If you’re a teacher, it can be hard to see the use of LinkedIn. It’s one more social network, which means one more set of emails connecting you with people that you barely talk with. Worse, it’s for professionals, so it won’t even have all the cute cats and strange pictures you get to see on Facebook. On the up side, you also won’t have to watch people break up. And besides, you already have a job. Even if you don’t, teaching jobs aren’t the kind of thing you’re going to find on LinkedIn this side of ever. Nonetheless, by the time you’ve finished reading, you’ll see the value of LinkedIn to teachers and academics.

So what is it, really? It’s a social network for professionals. Boasting 161 million members as of March 31st, 2012, its users include executives from every  Fortune 500 company. It provides a digital space where people can build professional connections by uploading their résumés, answering user generated questions about things in their field, participating in discussions, and sharing events and updates in a timeline. LinkedIn also offers additional services to help people find jobs and map their networks, and offers account upgrades which will give users access to more information on other users for a fee. So what can it do for you?

Connect With Students

Neal Patrick Harris
Your average student.

To start, LinkedIn is a safe environment where you can connect with students, without worrying about horror and wonder the glimpse of your private life of yak photography might inspire in them. If you feel cautious about Facebook and you’re not into Twitter, LinkedIn is a great platform to connect with them and have discussions. It can cope with you not using the newsfeed or participating in groups, because so much of it is devoted to archiving qualifications. However, if you dig out a few really good groups, you can direct connected students there. There are groups for all kinds of things, from ones devoted to alumni from various universities to ones devoted to nonprofit and local community groups, to various industries.

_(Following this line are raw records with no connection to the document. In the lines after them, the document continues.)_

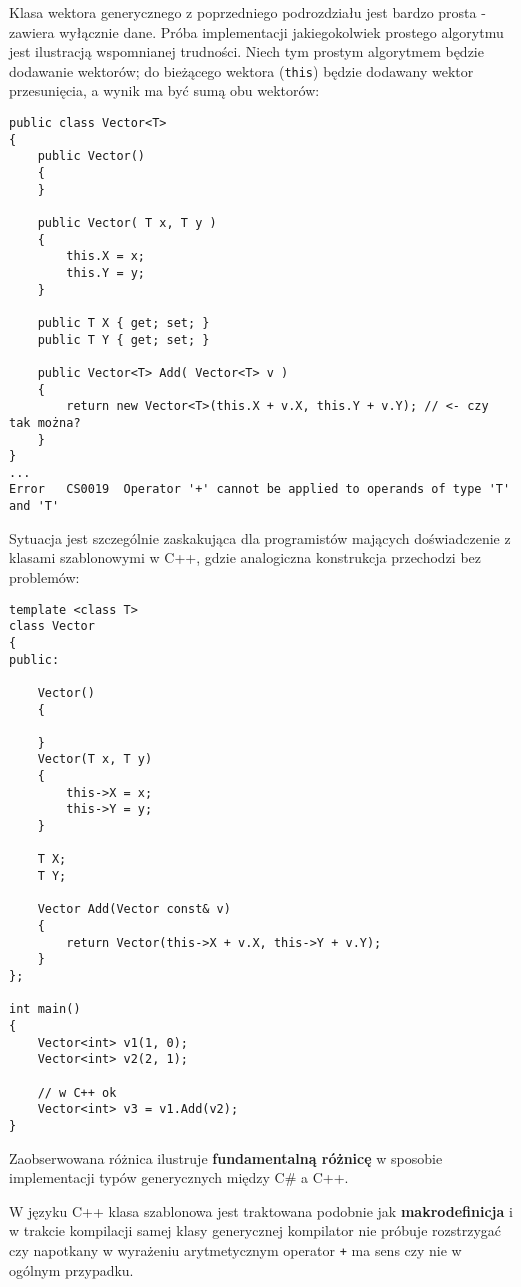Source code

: Klasa wektora generycznego z poprzedniego podrozdziału jest bardzo prosta - zawiera wyłącznie dane.
Próba implementacji jakiegokolwiek prostego algorytmu jest ilustracją wspomnianej trudności. Niech tym prostym
algorytmem będzie dodawanie wektorów; do bieżącego wektora ({\tt this}) będzie dodawany wektor przesunięcia, a wynik
ma być sumą obu wektorów:

\begin{scriptsize}
\begin{verbatim}
public class Vector<T>
{
    public Vector()
    {
    }

    public Vector( T x, T y )
    {
        this.X = x;
        this.Y = y;
    }

    public T X { get; set; }
    public T Y { get; set; }

    public Vector<T> Add( Vector<T> v )
    {
        return new Vector<T>(this.X + v.X, this.Y + v.Y); // <- czy tak można?
    }
}
...
Error	CS0019	Operator '+' cannot be applied to operands of type 'T' and 'T'	
\end{verbatim}
\end{scriptsize}

Sytuacja jest szczególnie zaskakująca dla programistów mających doświadczenie z klasami szablonowymi w C++, gdzie
analogiczna konstrukcja przechodzi bez problemów:

\begin{scriptsize}
\begin{verbatim}
template <class T> 
class Vector
{
public:

    Vector()
    {

    }
    Vector(T x, T y)
    {
        this->X = x;
        this->Y = y;
    }

    T X;
    T Y;

    Vector Add(Vector const& v)
    {
        return Vector(this->X + v.X, this->Y + v.Y);
    }
};

int main()
{
    Vector<int> v1(1, 0);
    Vector<int> v2(2, 1);

    // w C++ ok
    Vector<int> v3 = v1.Add(v2);
}
\end{verbatim}
\end{scriptsize}

Zaobserwowana różnica ilustruje {\bf fundamentalną różnicę} w sposobie implementacji typów generycznych między
C\# a C++.

W języku C++ klasa szablonowa jest traktowana podobnie jak {\bf makrodefinicja} i w trakcie kompilacji samej klasy
generycznej kompilator nie próbuje rozstrzygać czy napotkany w wyrażeniu arytmetycznym operator {\tt +}
ma sens czy nie w ogólnym przypadku.

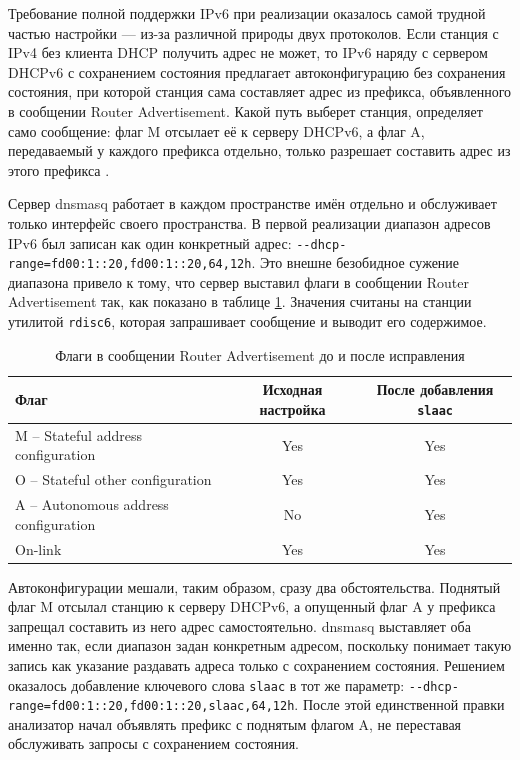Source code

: Требование полной поддержки IPv6 при реализации оказалось самой трудной частью настройки — из-за различной природы двух протоколов. Если станция с IPv4 без клиента DHCP получить адрес не может, то IPv6 наряду с сервером DHCPv6 с сохранением состояния предлагает автоконфигурацию без сохранения состояния, при которой станция сама составляет адрес из префикса, объявленного в сообщении Router Advertisement. Какой путь выберет станция, определяет само сообщение: флаг M отсылает её к серверу DHCPv6, а флаг A, передаваемый у каждого префикса отдельно, только разрешает составить адрес из этого префикса \cite{nastase2024}.

Сервер dnsmasq работает в каждом пространстве имён отдельно и обслуживает только интерфейс своего пространства. В первой реализации диапазон адресов IPv6 был записан как один конкретный адрес: \texttt{-{}-dhcp-range=fd00:1::20,fd00:1::20,64,12h}. Это внешне безобидное сужение диапазона привело к тому, что сервер выставил флаги в сообщении Router Advertisement так, как показано в таблице \ref{tab:ra_flags}. Значения считаны на станции утилитой \texttt{rdisc6}, которая запрашивает сообщение и выводит его содержимое.

\begin{table}[htbp]
    \caption{Флаги в сообщении Router Advertisement до и после исправления}
    \label{tab:ra_flags}
    \centering
    \begin{tabular}{lcc}
        \hline
        Флаг & Исходная настройка & После добавления \texttt{slaac} \\
        \hline
        M -- Stateful address configuration & Yes & Yes \\
        O -- Stateful other configuration & Yes & Yes \\
        A -- Autonomous address configuration & No & Yes \\
        On-link & Yes & Yes \\
        \hline
    \end{tabular}
\end{table}

Автоконфигурации мешали, таким образом, сразу два обстоятельства. Поднятый флаг M отсылал станцию к серверу DHCPv6, а опущенный флаг A у префикса запрещал составить из него адрес самостоятельно. dnsmasq выставляет оба именно так, если диапазон задан конкретным адресом, поскольку понимает такую запись как указание раздавать адреса только с сохранением состояния. Решением оказалось добавление ключевого слова \texttt{slaac} в тот же параметр: \texttt{-{}-dhcp-range=fd00:1::20,fd00:1::20,slaac,64,12h}. После этой единственной правки анализатор начал объявлять префикс с поднятым флагом A, не переставая обслуживать запросы с сохранением состояния.

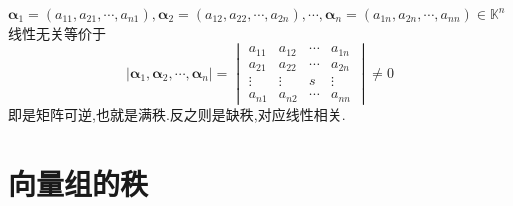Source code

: \begin{green}
\begin{corollary}[向量组线性关系的行列式判断]\label{cor:向量组线性关系的行列式判断}
    $\bm{\alpha}_1 = \left(a_{11},a_{21},
    \cdots,a_{n1}\right),\bm{\alpha}_2=
    \left(a_{12},a_{22},\cdots,a_{2n}\right),\cdots,\bm{\alpha}_n
    =\left(a_{1n},a_{2n},\cdots,a_{nn}\right)
    \in \mathbb{K}^n$线性无关等价于
    \[
    \left|\bm{\alpha}_1,\bm{\alpha}_2,\cdots
    ,\bm{\alpha}_n\right|=
    \begin{vmatrix}
        a_{11} & a_{12} & \cdots & a_{1n} \\
        a_{21} & a_{22} & \cdots & a_{2n} \\
        \vdots & \vdots & s & \vdots \\
        a_{n1} & a_{n2} & \cdots & a_{nn}
    \end{vmatrix}
    \neq 0
    \]
    即是矩阵可逆,也就是满秩.反之则是缺秩,对应线性相关.
\end{corollary}
\end{green}
\newpage
\section{向量组的秩}
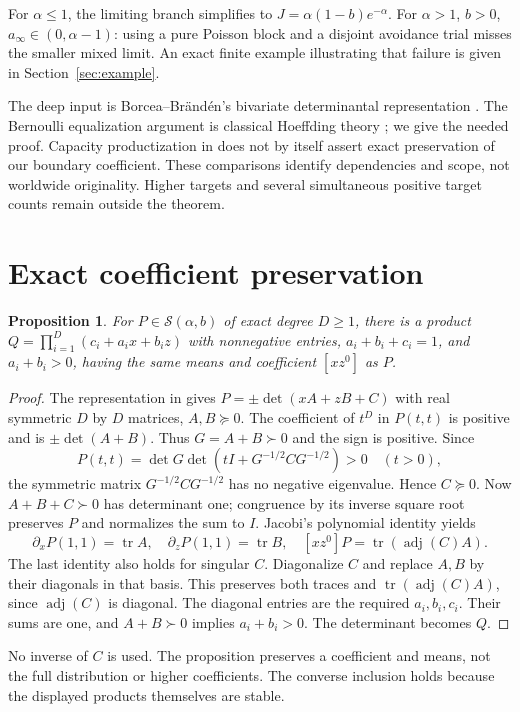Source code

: \documentclass[11pt]{article}
\newtheorem{proposition}[theorem]{Proposition}
\newcommand{\tr}{\operatorname{tr}}
\newcommand{\adj}{\operatorname{adj}}
\begin{document}
For $\alpha\le1$, the limiting branch simplifies to
$J=\alpha(1-b)e^{-\alpha}$. For $\alpha>1$, $b>0$,
$a_\infty\in(0,\alpha-1)$: using a pure Poisson block and a disjoint
avoidance trial misses the smaller mixed limit. An exact finite example
illustrating that failure is given in Section~\ref{sec:example}.

The deep input is Borcea--Br\"and\'en's bivariate determinantal
representation \cite[Corollary 6.7]{BB}. The Bernoulli equalization
argument is classical Hoeffding theory \cite{Hoeffding}; we give the
needed proof. Capacity productization in \cite{GL,GKL} does not by
itself assert exact preservation of our boundary coefficient.
These comparisons identify dependencies and scope, not worldwide
originality. Higher targets and several simultaneous positive target
counts remain outside the theorem.

\section{Exact coefficient preservation}
\begin{proposition}\label{prop:pinch}
For $P\in\mathcal S(\alpha,b)$ of exact degree $D\ge1$, there is a product
$Q=\prod_{i=1}^D(c_i+a_ix+b_iz)$ with nonnegative entries,
$a_i+b_i+c_i=1$, and $a_i+b_i>0$, having the same means and coefficient
$[xz^0]$ as $P$.
\end{proposition}
\begin{proof}
The representation in \cite{BB} gives
$P=\pm\det(xA+zB+C)$ with real symmetric $D$ by $D$ matrices,
$A,B\succeq0$. The coefficient of $t^D$ in $P(t,t)$ is positive and
is $\pm\det(A+B)$. Thus $G=A+B\succ0$ and the sign is positive.
Since
\[
 P(t,t)=\det G\det(tI+G^{-1/2}CG^{-1/2})>0\quad(t>0),
\]
the symmetric matrix $G^{-1/2}CG^{-1/2}$ has no negative eigenvalue.
Hence $C\succeq0$. Now $A+B+C\succ0$ has determinant one; congruence
by its inverse square root preserves $P$ and normalizes the sum to $I$.
Jacobi's polynomial identity yields
\[
 \partial_xP(1,1)=\tr A,\quad \partial_zP(1,1)=\tr B,
 \quad [xz^0]P=\tr(\adj(C)A).
\]
The last identity also holds for singular $C$. Diagonalize $C$ and
replace $A,B$ by their diagonals in that basis. This preserves both
traces and $\tr(\adj(C)A)$, since $\adj(C)$ is diagonal. The diagonal
entries are the required $a_i,b_i,c_i$. Their sums are one, and
$A+B\succ0$ implies $a_i+b_i>0$. The determinant becomes $Q$.
\end{proof}
No inverse of $C$ is used. The proposition preserves a coefficient and
means, not the full distribution or higher coefficients. The converse
inclusion holds because the displayed products themselves are stable.
\end{document}

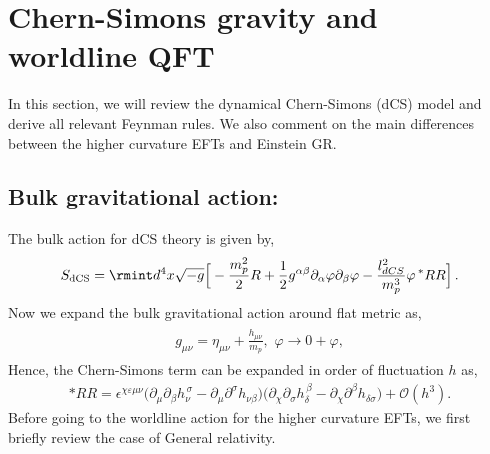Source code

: \section{Chern-Simons gravity and worldline QFT}
\label{ch3:sec2}
In this section, we will review the dynamical Chern-Simons (dCS) model and derive all relevant Feynman rules. We also comment on the main differences between the higher curvature EFTs and Einstein GR.
\subsection*{Bulk gravitational action:}
The bulk action for dCS theory is given by,
\begin{align}
    \begin{split}
        S_{\textrm{dCS}}=\rmint d^4 x\sqrt{-g}\Big[-\frac{m_p^2}{2}R+\frac{1}{2}g^{\alpha\beta}\partial_{\alpha}\varphi\partial_{\beta}\varphi-\frac{l_{dCS}^2}{m_p^3}\varphi\, {}^{*}R R\Big]\,.
    \end{split}
\end{align}
Now we expand the bulk gravitational action around flat metric as,
\begin{align}
    \begin{split}
        g_{\mu\nu}=\eta_{\mu\nu}+\frac{h_{\mu\nu}}{m_p},\,\, \varphi\to 0+\varphi,
    \end{split}
\end{align}
Hence, the Chern-Simons term can be expanded in order of fluctuation $h$ as,
\begin{align}
    *RR=\epsilon^{\chi\varepsilon\mu\nu}\Big(\partial_\mu\partial_\beta h_{\nu}^{\,\sigma}-\partial_\mu \partial^\sigma h_{\nu\beta}\Big)\Big(\partial_{\chi}\partial_{\sigma}h_{\delta}^{\,\beta}-\partial_{\chi}\partial^{\beta}h_{\delta\sigma}\Big)+\mathcal{O}(h^3).
\end{align}
Before going to the worldline action for the higher curvature EFTs, we first briefly review the case of General relativity.
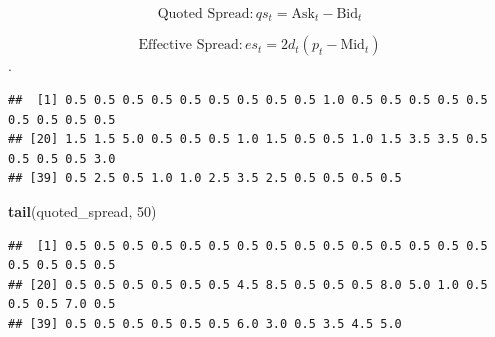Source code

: \documentclass[
]{article}
\newenvironment{Shaded}{\begin{snugshade}}{\end{snugshade}}
\newcommand{\CommentTok}[1]{\textcolor[rgb]{0.56,0.35,0.01}{\textit{#1}}}
\newcommand{\DecValTok}[1]{\textcolor[rgb]{0.00,0.00,0.81}{#1}}
\newcommand{\FunctionTok}[1]{\textcolor[rgb]{0.13,0.29,0.53}{\textbf{#1}}}
\newcommand{\NormalTok}[1]{#1}
\newcommand{\OtherTok}[1]{\textcolor[rgb]{0.56,0.35,0.01}{#1}}
\newcommand{\SpecialCharTok}[1]{\textcolor[rgb]{0.81,0.36,0.00}{\textbf{#1}}}
\begin{document}
\[\text{Quoted Spread}: qs_t = \text{Ask}_t - \text{Bid}_t\]

\[\text{Effective Spread}: es_t = 2d_t(p_t - \text{Mid}_t)\].

\begin{Shaded}
\end{Shaded}

\begin{verbatim}
##  [1] 0.5 0.5 0.5 0.5 0.5 0.5 0.5 0.5 0.5 1.0 0.5 0.5 0.5 0.5 0.5 0.5 0.5 0.5 0.5
## [20] 1.5 1.5 5.0 0.5 0.5 0.5 1.0 1.5 0.5 0.5 1.0 1.5 3.5 3.5 0.5 0.5 0.5 0.5 3.0
## [39] 0.5 2.5 0.5 1.0 1.0 2.5 3.5 2.5 0.5 0.5 0.5 0.5
\end{verbatim}

\begin{Shaded}
\begin{Highlighting}[]
\FunctionTok{tail}\NormalTok{(quoted\_spread, }\DecValTok{50}\NormalTok{)}
\end{Highlighting}
\end{Shaded}

\begin{verbatim}
##  [1] 0.5 0.5 0.5 0.5 0.5 0.5 0.5 0.5 0.5 0.5 0.5 0.5 0.5 0.5 0.5 0.5 0.5 0.5 0.5
## [20] 0.5 0.5 0.5 0.5 0.5 0.5 4.5 8.5 0.5 0.5 0.5 8.0 5.0 1.0 0.5 0.5 0.5 7.0 0.5
## [39] 0.5 0.5 0.5 0.5 0.5 0.5 6.0 3.0 0.5 3.5 4.5 5.0
\end{verbatim}
\end{document}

Connect with Professionals

Speaking of industries, it’s a great space to stay connected with people from business and industry that you meet at conferences or events. Odds are good that they have an account, and if you use yours well, you’ll be present to them in a way that’s more useful than email. Looking for an expert opinion, a guest lecture, or just someone to have a drink with because you’re in town for a conference? Being part of someone’s LinkedIn network is far superior to emailing them or calling them out of the blue, and helps you cultivate a relationship with them in a work context, which means you don’t have to see ten million photos of their favourite canoe. LinkedIn is all about building extended networks of weak relationships in order to give you the opportunity to turn them into stronger ones. I’ll talk about some ways of doing that next week.

Help Students

But back to students for a moment. Sure, you’re not looking for a job, but they are. Not all of them will go on to graduate school, and fewer still (some of us venture out into the world after our Master’s) will go on to be a professional academic in any sense. Most of them are looking for jobs, and one of the places they’re going to be looking (and one of the places the career centre of your institution is going to help them look) is LinkedIn. While a formal letter of reference from a professor or teacher doesn’t carry a lot of weight on paper, a recommendation on LinkedIn can tip the balance in a student’s favour. It’s in a language that hiring managers on LinkedIn understand, it’s public, and it’s clearly from you, rather than a letter the student trots out when it might be to their advantage. Also, giving a student an unsolicited recommendation can help you build a stronger relationship with them when they graduate. It also helps you keep track of what your students are doing after they finish, without also needing to see party pictures. But make sure your reference is original, it isn’t a place where the rubber stamp or mass mail works well. Be personal!

LinkedIn LogoIt’s funny to say that, since I keep emphasizing the lack of various kinds of personal interaction that make LinkedIn different from Facebook, but it can be helpful in compartmentalizing your life. My rule is that if I’ve talked business with someone, I’ll connect with them on LinkedIn. If I’ve talked about life with them over food, then it’s time for Facebook. It’s not so much a different level of connection as it is a different kind, much like the relationship between teachers and students. The instructor in one of my TA workshops put it best, I think. “Be friendly with your students, but realize that you can’t be friends with your students.” LinkedIn isn’t for friends, though it can be for making them. It can give you the good kind of distance for relatively little opportunity cost.

So LinkedIn can help you guide and engage students outside the classroom; build industry, nonprofit, and business connections; and let you lend your weight to some of your students’ careers. The ease with which it does this is impressive. Once you’ve set up your profile, it doesn’t take that much time to check in now and again and write the odd reference. It’s a lot like a savings account. If you bank a little time into it every week, it starts to gather interest, and with that kind of capital, who knows what you could do?